**YOUR GOAL:**
Please copy all of the data that follows exactly, leaving any pictures out.

[Opening DATA FOR PROCESSING section]

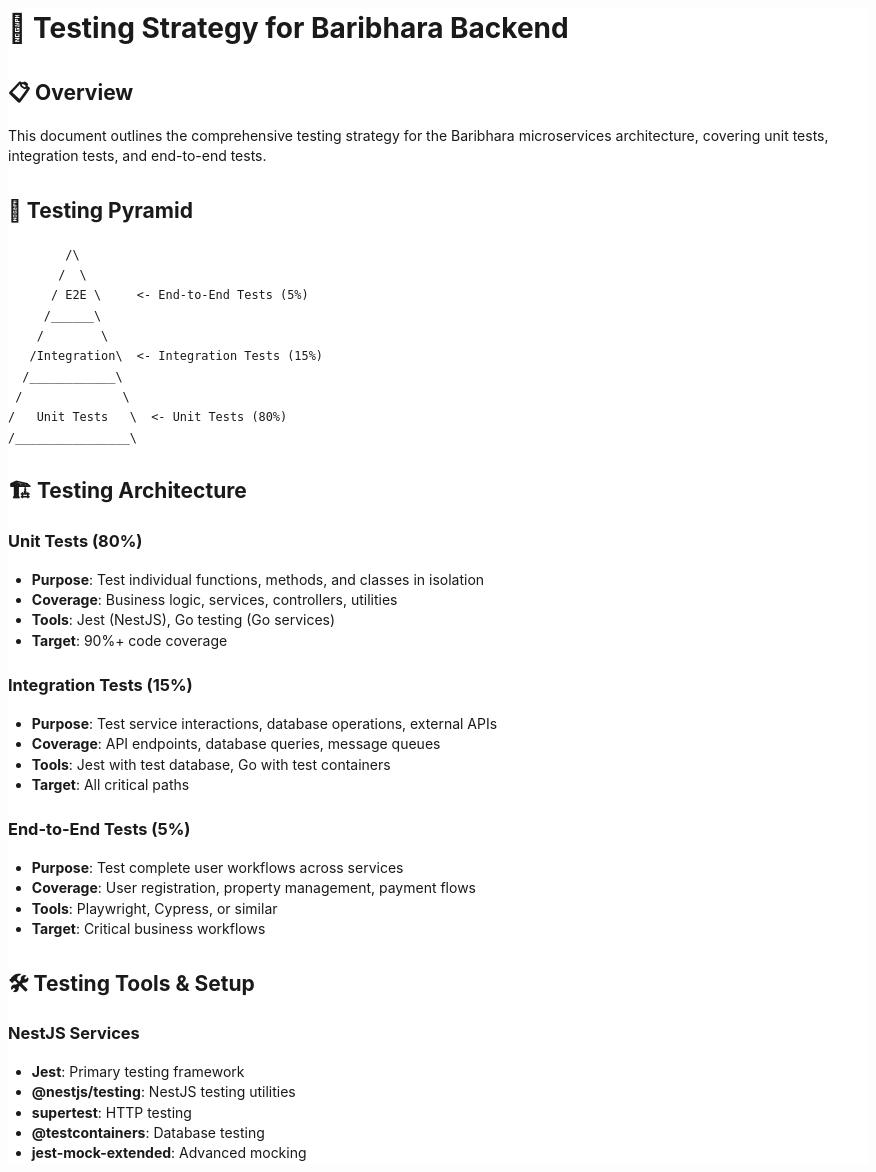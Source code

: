 # 🧪 Testing Strategy for Baribhara Backend

## 📋 Overview

This document outlines the comprehensive testing strategy for the Baribhara microservices architecture, covering unit tests, integration tests, and end-to-end tests.

## 🎯 Testing Pyramid

```
        /\
       /  \
      / E2E \     <- End-to-End Tests (5%)
     /______\
    /        \
   /Integration\  <- Integration Tests (15%)
  /____________\
 /              \
/   Unit Tests   \  <- Unit Tests (80%)
/________________\
```

## 🏗️ Testing Architecture

### **Unit Tests (80%)**
- **Purpose**: Test individual functions, methods, and classes in isolation
- **Coverage**: Business logic, services, controllers, utilities
- **Tools**: Jest (NestJS), Go testing (Go services)
- **Target**: 90%+ code coverage

### **Integration Tests (15%)**
- **Purpose**: Test service interactions, database operations, external APIs
- **Coverage**: API endpoints, database queries, message queues
- **Tools**: Jest with test database, Go with test containers
- **Target**: All critical paths

### **End-to-End Tests (5%)**
- **Purpose**: Test complete user workflows across services
- **Coverage**: User registration, property management, payment flows
- **Tools**: Playwright, Cypress, or similar
- **Target**: Critical business workflows

## 🛠️ Testing Tools & Setup

### **NestJS Services**
- **Jest**: Primary testing framework
- **@nestjs/testing**: NestJS testing utilities
- **supertest**: HTTP testing
- **@testcontainers**: Database testing
- **jest-mock-extended**: Advanced mocking

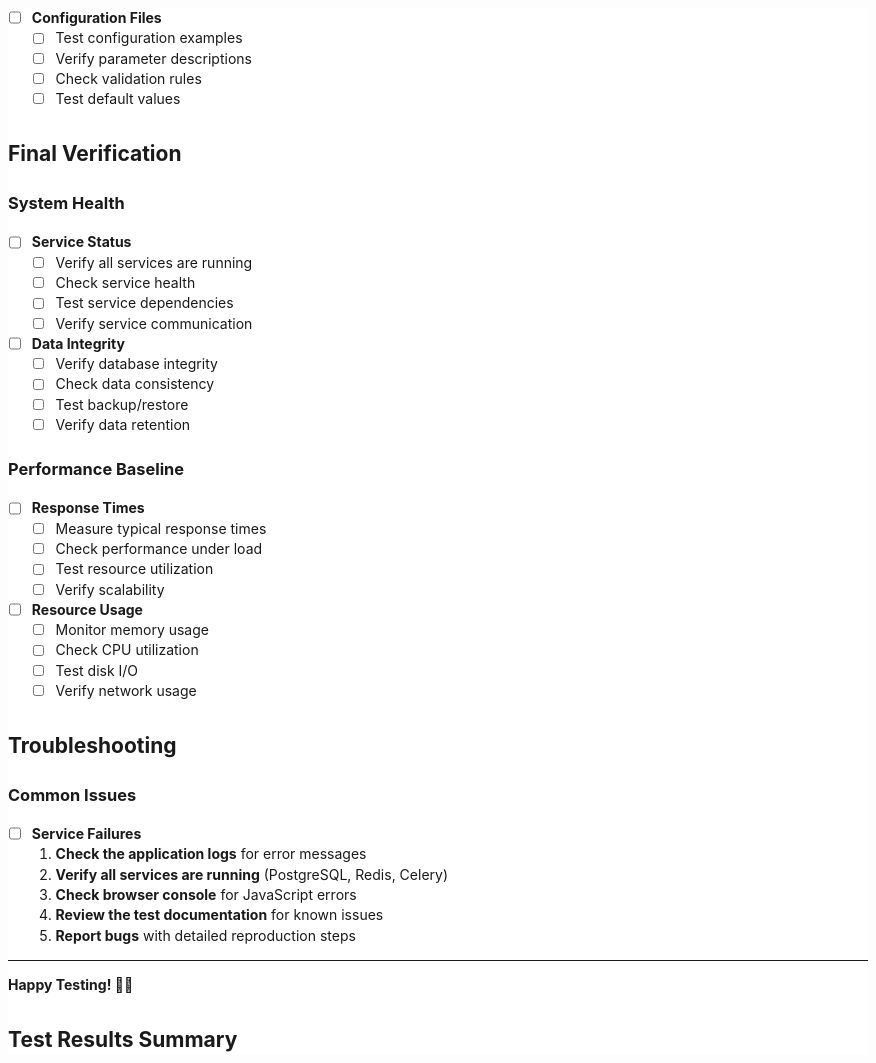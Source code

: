 - [ ] **Configuration Files**
  - [ ] Test configuration examples
  - [ ] Verify parameter descriptions
  - [ ] Check validation rules
  - [ ] Test default values

## Final Verification

### **System Health**

- [ ] **Service Status**
  - [ ] Verify all services are running
  - [ ] Check service health
  - [ ] Test service dependencies
  - [ ] Verify service communication

- [ ] **Data Integrity**
  - [ ] Verify database integrity
  - [ ] Check data consistency
  - [ ] Test backup/restore
  - [ ] Verify data retention

### **Performance Baseline**

- [ ] **Response Times**
  - [ ] Measure typical response times
  - [ ] Check performance under load
  - [ ] Test resource utilization
  - [ ] Verify scalability

- [ ] **Resource Usage**
  - [ ] Monitor memory usage
  - [ ] Check CPU utilization
  - [ ] Test disk I/O
  - [ ] Verify network usage

## Troubleshooting

### **Common Issues**

- [ ] **Service Failures**
  1. **Check the application logs** for error messages
  2. **Verify all services are running** (PostgreSQL, Redis, Celery)
  3. **Check browser console** for JavaScript errors
  4. **Review the test documentation** for known issues
  5. **Report bugs** with detailed reproduction steps

---

**Happy Testing! 🧪✨**

## Test Results Summary
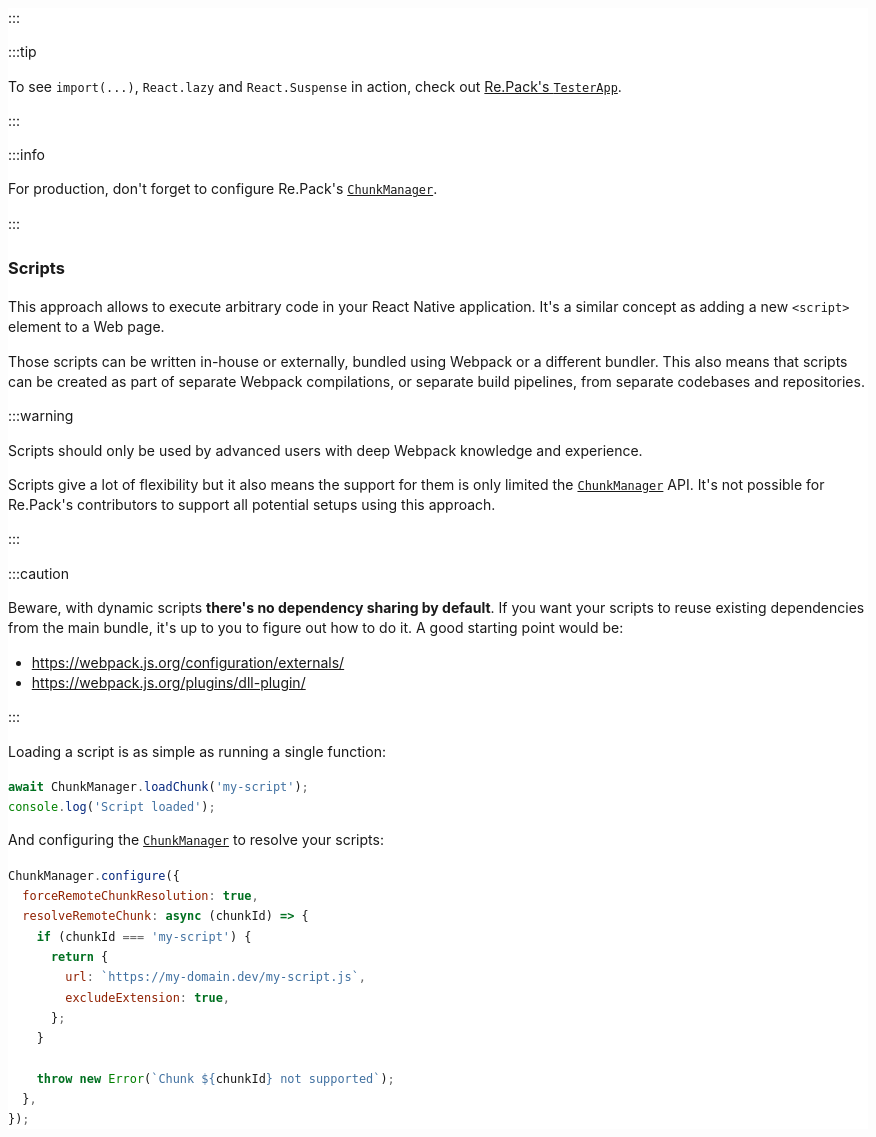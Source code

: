 :::

:::tip

To see `import(...)`, `React.lazy` and `React.Suspense` in action, check out
[Re.Pack's `TesterApp`](https://github.com/callstack/repack/blob/2.x/packages/TesterApp/src/AsyncContainer.js).

:::

:::info

For production, don't forget to configure Re.Pack's [`ChunkManager`](../api/react-native/classes/ChunkManager).

:::

### Scripts

This approach allows to execute arbitrary code in your React Native application.
It's a similar concept as adding a new `<script>` element to a Web page.

Those scripts can be written in-house or externally, bundled using Webpack or a different bundler.
This also means that scripts can be created as part of separate Webpack compilations, or separate
build pipelines, from separate codebases and repositories.

:::warning

Scripts should only be used by advanced users with deep Webpack knowledge and experience.

Scripts give a lot of flexibility but it also means the support for them is only limited the
[`ChunkManager`](../api/react-native/classes/ChunkManager) API. It's not possible for Re.Pack's
contributors to support all potential setups using this approach.

:::

:::caution

Beware, with dynamic scripts **there's no dependency sharing by default**. If you want your scripts
to reuse existing dependencies from the main bundle, it's up to you to figure out how to do it.
A good starting point would be:

- https://webpack.js.org/configuration/externals/
- https://webpack.js.org/plugins/dll-plugin/

:::

Loading a script is as simple as running a single function:

```js
await ChunkManager.loadChunk('my-script');
console.log('Script loaded');
```

And configuring the [`ChunkManager`](../api/react-native/classes/ChunkManager) to resolve your
scripts:

```js
ChunkManager.configure({
  forceRemoteChunkResolution: true,
  resolveRemoteChunk: async (chunkId) => {
    if (chunkId === 'my-script') {
      return {
        url: `https://my-domain.dev/my-script.js`,
        excludeExtension: true,
      };
    }

    throw new Error(`Chunk ${chunkId} not supported`);
  },
});
```
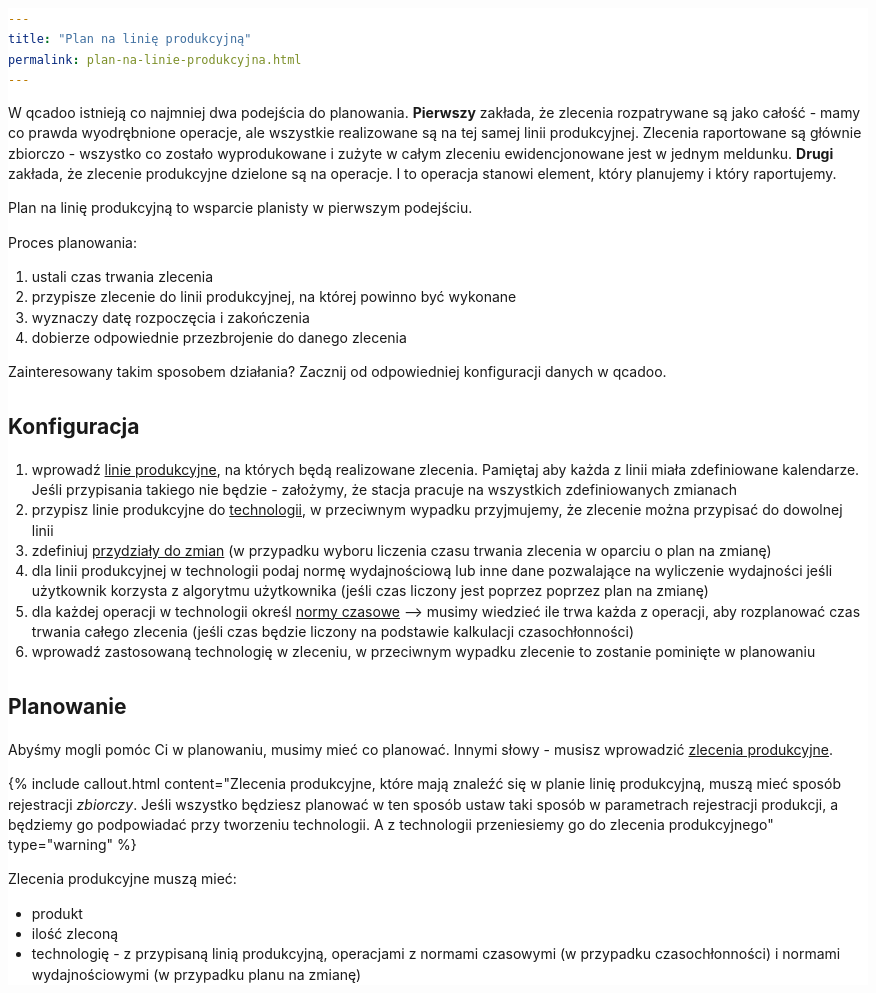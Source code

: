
 ```yaml
---
title: "Plan na linię produkcyjną"
permalink: plan-na-linie-produkcyjna.html 
---
```

W qcadoo istnieją co najmniej dwa podejścia do planowania. 
**Pierwszy** zakłada, że zlecenia rozpatrywane są jako całość - mamy co prawda wyodrębnione operacje, ale wszystkie realizowane są na tej samej linii produkcyjnej. Zlecenia raportowane są głównie zbiorczo - wszystko co zostało wyprodukowane i zużyte w całym zleceniu ewidencjonowane jest w jednym meldunku. 
**Drugi** zakłada, że zlecenie produkcyjne dzielone są na operacje. I to operacja stanowi element, który planujemy i który raportujemy. 

Plan na linię produkcyjną to wsparcie planisty w pierwszym podejściu.

Proces planowania:
1. ustali czas trwania zlecenia
2. przypisze zlecenie do linii produkcyjnej, na której powinno być wykonane 
3. wyznaczy datę rozpoczęcia i zakończenia
4. dobierze odpowiednie przezbrojenie do danego zlecenia

Zainteresowany takim sposobem działania? Zacznij od odpowiedniej konfiguracji danych w qcadoo.

## Konfiguracja 

1. wprowadź [linie produkcyjne](/linie-produkcyjne), na których będą realizowane zlecenia. Pamiętaj aby każda z linii miała zdefiniowane kalendarze. Jeśli przypisania takiego nie będzie - założymy, że stacja pracuje na wszystkich zdefiniowanych zmianach
2. przypisz linie produkcyjne do [technologii](/technologie-szczegoly), w przeciwnym wypadku przyjmujemy, że zlecenie można przypisać do dowolnej linii
2. zdefiniuj [przydziały do zmian](/przydzial-do-zmian) (w przypadku wyboru liczenia czasu trwania zlecenia w oparciu o plan na zmianę)
3. dla linii produkcyjnej w technologii podaj normę wydajnościową lub inne dane pozwalające na wyliczenie wydajności jeśli użytkownik korzysta z algorytmu użytkownika (jeśli czas liczony jest poprzez poprzez plan na zmianę)
4. dla każdej operacji w technologii określ [normy czasowe](/normy-czasowe) --> musimy wiedzieć ile trwa każda z operacji, aby rozplanować czas trwania całego zlecenia (jeśli czas będzie liczony na podstawie kalkulacji czasochłonności)
5. wprowadź zastosowaną technologię w zleceniu, w przeciwnym wypadku zlecenie to zostanie pominięte w planowaniu

## Planowanie

Abyśmy mogli pomóc Ci w planowaniu, musimy mieć co planować. Innymi słowy - musisz wprowadzić [zlecenia produkcyjne](/zlecenia-produkcyjne). 

{% include callout.html content="Zlecenia produkcyjne, które mają znaleźć się w planie linię produkcyjną, muszą mieć sposób rejestracji _zbiorczy_. Jeśli wszystko będziesz planować w ten sposób ustaw taki sposób w parametrach rejestracji produkcji, a będziemy go podpowiadać przy tworzeniu technologii. A z technologii przeniesiemy go do zlecenia produkcyjnego" type="warning" %}

Zlecenia produkcyjne muszą mieć:
- produkt
- ilość zleconą
- technologię - z przypisaną linią produkcyjną, operacjami z normami czasowymi (w przypadku czasochłonności) i normami wydajnościowymi (w przypadku planu na zmianę)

[Closing DATA FOR PROCESSING section]

**SOLUTION TO THE PROBLEM:**
Source code

: # 🧪 Testing Strategy for Baribhara Backend

## 📋 Overview

This document outlines the comprehensive testing strategy for the Baribhara microservices architecture, covering unit tests, integration tests, and end-to-end tests.

## 🎯 Testing Pyramid

```
        /\
       /  \
      / E2E \     <- End-to-End Tests (5%)
     /______\
    /        \
   /Integration\  <- Integration Tests (15%)
  /____________\
 /              \
/   Unit Tests   \  <- Unit Tests (80%)
/________________\
```

## 🏗️ Testing Architecture

### **Unit Tests (80%)**
- **Purpose**: Test individual functions, methods, and classes in isolation
- **Coverage**: Business logic, services, controllers, utilities
- **Tools**: Jest (NestJS), Go testing (Go services)
- **Target**: 90%+ code coverage

### **Integration Tests (15%)**
- **Purpose**: Test service interactions, database operations, external APIs
- **Coverage**: API endpoints, database queries, message queues
- **Tools**: Jest with test database, Go with test containers
- **Target**: All critical paths

### **End-to-End Tests (5%)**
- **Purpose**: Test complete user workflows across services
- **Coverage**: User registration, property management, payment flows
- **Tools**: Playwright, Cypress, or similar
- **Target**: Critical business workflows

## 🛠️ Testing Tools & Setup

### **NestJS Services**
- **Jest**: Primary testing framework
- **@nestjs/testing**: NestJS testing utilities
- **supertest**: HTTP testing
- **@testcontainers**: Database testing
- **jest-mock-extended**: Advanced mocking

Source code

: - [ ] **Configuration Files**
  - [ ] Test configuration examples
  - [ ] Verify parameter descriptions
  - [ ] Check validation rules
  - [ ] Test default values

## Final Verification

### **System Health**

- [ ] **Service Status**
  - [ ] Verify all services are running
  - [ ] Check service health
  - [ ] Test service dependencies
  - [ ] Verify service communication

- [ ] **Data Integrity**
  - [ ] Verify database integrity
  - [ ] Check data consistency
  - [ ] Test backup/restore
  - [ ] Verify data retention

### **Performance Baseline**

- [ ] **Response Times**
  - [ ] Measure typical response times
  - [ ] Check performance under load
  - [ ] Test resource utilization
  - [ ] Verify scalability

- [ ] **Resource Usage**
  - [ ] Monitor memory usage
  - [ ] Check CPU utilization
  - [ ] Test disk I/O
  - [ ] Verify network usage

## Troubleshooting

### **Common Issues**

- [ ] **Service Failures**
  1. **Check the application logs** for error messages
  2. **Verify all services are running** (PostgreSQL, Redis, Celery)
  3. **Check browser console** for JavaScript errors
  4. **Review the test documentation** for known issues
  5. **Report bugs** with detailed reproduction steps

---

**Happy Testing! 🧪✨**

## Test Results Summary
Source code

: :::

:::tip

To see `import(...)`, `React.lazy` and `React.Suspense` in action, check out
[Re.Pack's `TesterApp`](https://github.com/callstack/repack/blob/2.x/packages/TesterApp/src/AsyncContainer.js).

:::

:::info

For production, don't forget to configure Re.Pack's [`ChunkManager`](../api/react-native/classes/ChunkManager).

:::

### Scripts

This approach allows to execute arbitrary code in your React Native application.
It's a similar concept as adding a new `<script>` element to a Web page.

Those scripts can be written in-house or externally, bundled using Webpack or a different bundler.
This also means that scripts can be created as part of separate Webpack compilations, or separate
build pipelines, from separate codebases and repositories.

:::warning

Scripts should only be used by advanced users with deep Webpack knowledge and experience.

Scripts give a lot of flexibility but it also means the support for them is only limited the
[`ChunkManager`](../api/react-native/classes/ChunkManager) API. It's not possible for Re.Pack's
contributors to support all potential setups using this approach.

:::

:::caution

Beware, with dynamic scripts **there's no dependency sharing by default**. If you want your scripts
to reuse existing dependencies from the main bundle, it's up to you to figure out how to do it.
A good starting point would be:

- https://webpack.js.org/configuration/externals/
- https://webpack.js.org/plugins/dll-plugin/

:::

Loading a script is as simple as running a single function:

```js
await ChunkManager.loadChunk('my-script');
console.log('Script loaded');
```

And configuring the [`ChunkManager`](../api/react-native/classes/ChunkManager) to resolve your
scripts:

```js
ChunkManager.configure({
  forceRemoteChunkResolution: true,
  resolveRemoteChunk: async (chunkId) => {
    if (chunkId === 'my-script') {
      return {
        url: `https://my-domain.dev/my-script.js`,
        excludeExtension: true,
      };
    }

    throw new Error(`Chunk ${chunkId} not supported`);
  },
});
```
Source code

:
 ```yaml
---
title: "Plan na linię produkcyjną"
permalink: plan-na-linie-produkcyjna.html 
---
```

W qcadoo istnieją co najmniej dwa podejścia do planowania. 
**Pierwszy** zakłada, że zlecenia rozpatrywane są jako całość - mamy co prawda wyodrębnione operacje, ale wszystkie realizowane są na tej samej linii produkcyjnej. Zlecenia raportowane są głównie zbiorczo - wszystko co zostało wyprodukowane i zużyte w całym zleceniu ewidencjonowane jest w jednym meldunku. 
**Drugi** zakłada, że zlecenie produkcyjne dzielone są na operacje. I to operacja stanowi element, który planujemy i który raportujemy. 

Plan na linię produkcyjną to wsparcie planisty w pierwszym podejściu.

Proces planowania:
1. ustali czas trwania zlecenia
2. przypisze zlecenie do linii produkcyjnej, na której powinno być wykonane 
3. wyznaczy datę rozpoczęcia i zakończenia
4. dobierze odpowiednie przezbrojenie do danego zlecenia

Zainteresowany takim sposobem działania? Zacznij od odpowiedniej konfiguracji danych w qcadoo.

## Konfiguracja 

1. wprowadź [linie produkcyjne](/linie-produkcyjne), na których będą realizowane zlecenia. Pamiętaj aby każda z linii miała zdefiniowane kalendarze. Jeśli przypisania takiego nie będzie - założymy, że stacja pracuje na wszystkich zdefiniowanych zmianach
2. przypisz linie produkcyjne do [technologii](/technologie-szczegoly), w przeciwnym wypadku przyjmujemy, że zlecenie można przypisać do dowolnej linii
2. zdefiniuj [przydziały do zmian](/przydzial-do-zmian) (w przypadku wyboru liczenia czasu trwania zlecenia w oparciu o plan na zmianę)
3. dla linii produkcyjnej w technologii podaj normę wydajnościową lub inne dane pozwalające na wyliczenie wydajności jeśli użytkownik korzysta z algorytmu użytkownika (jeśli czas liczony jest poprzez poprzez plan na zmianę)
4. dla każdej operacji w technologii określ [normy czasowe](/normy-czasowe) --> musimy wiedzieć ile trwa każda z operacji, aby rozplanować czas trwania całego zlecenia (jeśli czas będzie liczony na podstawie kalkulacji czasochłonności)
5. wprowadź zastosowaną technologię w zleceniu, w przeciwnym wypadku zlecenie to zostanie pominięte w planowaniu

## Planowanie

Abyśmy mogli pomóc Ci w planowaniu, musimy mieć co planować. Innymi słowy - musisz wprowadzić [zlecenia produkcyjne](/zlecenia-produkcyjne). 

{% include callout.html content="Zlecenia produkcyjne, które mają znaleźć się w planie linię produkcyjną, muszą mieć sposób rejestracji _zbiorczy_. Jeśli wszystko będziesz planować w ten sposób ustaw taki sposób w parametrach rejestracji produkcji, a będziemy go podpowiadać przy tworzeniu technologii. A z technologii przeniesiemy go do zlecenia produkcyjnego" type="warning" %}

Zlecenia produkcyjne muszą mieć:
- produkt
- ilość zleconą
- technologię - z przypisaną linią produkcyjną, operacjami z normami czasowymi (w przypadku czasochłonności) i normami wydajnościowymi (w przypadku planu na zmianę)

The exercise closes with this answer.